§ **ASSIGNMENT**:
Transcribe the listing exactly, so that nothing but the pictures is missing.

§ **MATERIAL SHOWN**:
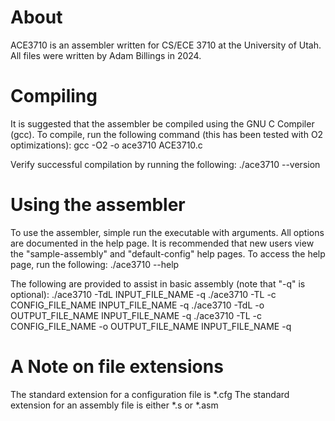 
# About

ACE3710 is an assembler written for CS/ECE 3710 at the University of Utah.
All files were written by Adam Billings in 2024.

# Compiling

It is suggested that the assembler be compiled using the GNU C Compiler (gcc).
To compile, run the following command (this has been tested with O2 optimizations):
    gcc -O2 -o ace3710 ACE3710.c

Verify successful compilation by running the following:
    ./ace3710 --version

# Using the assembler

To use the assembler, simple run the executable with arguments.
All options are documented in the help page.
It is recommended that new users view the "sample-assembly" and "default-config" help pages.
To access the help page, run the following:
    ./ace3710 --help

The following are provided to assist in basic assembly (note that "-q" is optional):
    ./ace3710 -TdL INPUT_FILE_NAME -q
    ./ace3710 -TL -c CONFIG_FILE_NAME INPUT_FILE_NAME -q
    ./ace3710 -TdL -o OUTPUT_FILE_NAME INPUT_FILE_NAME -q
    ./ace3710 -TL -c CONFIG_FILE_NAME -o OUTPUT_FILE_NAME INPUT_FILE_NAME -q


# A Note on file extensions

The standard extension for a configuration file is *.cfg
The standard extension for an assembly file is either *.s or *.asm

§ **PROBLEM SOLUTION**:
# About

ACE3710 is an assembler written for CS/ECE 3710 at the University of Utah.
All files were written by Adam Billings in 2024.

# Compiling

It is suggested that the assembler be compiled using the GNU C Compiler (gcc).
To compile, run the following command (this has been tested with O2 optimizations):
    gcc -O2 -o ace3710 ACE3710.c

Verify successful compilation by running the following:
    ./ace3710 --version

# Using the assembler

To use the assembler, simple run the executable with arguments.
All options are documented in the help page.
It is recommended that new users view the "sample-assembly" and "default-config" help pages.
To access the help page, run the following:
    ./ace3710 --help

The following are provided to assist in basic assembly (note that "-q" is optional):
    ./ace3710 -TdL INPUT_FILE_NAME -q
    ./ace3710 -TL -c CONFIG_FILE_NAME INPUT_FILE_NAME -q
    ./ace3710 -TdL -o OUTPUT_FILE_NAME INPUT_FILE_NAME -q
    ./ace3710 -TL -c CONFIG_FILE_NAME -o OUTPUT_FILE_NAME INPUT_FILE_NAME -q


# A Note on file extensions

The standard extension for a configuration file is *.cfg
The standard extension for an assembly file is either *.s or *.asm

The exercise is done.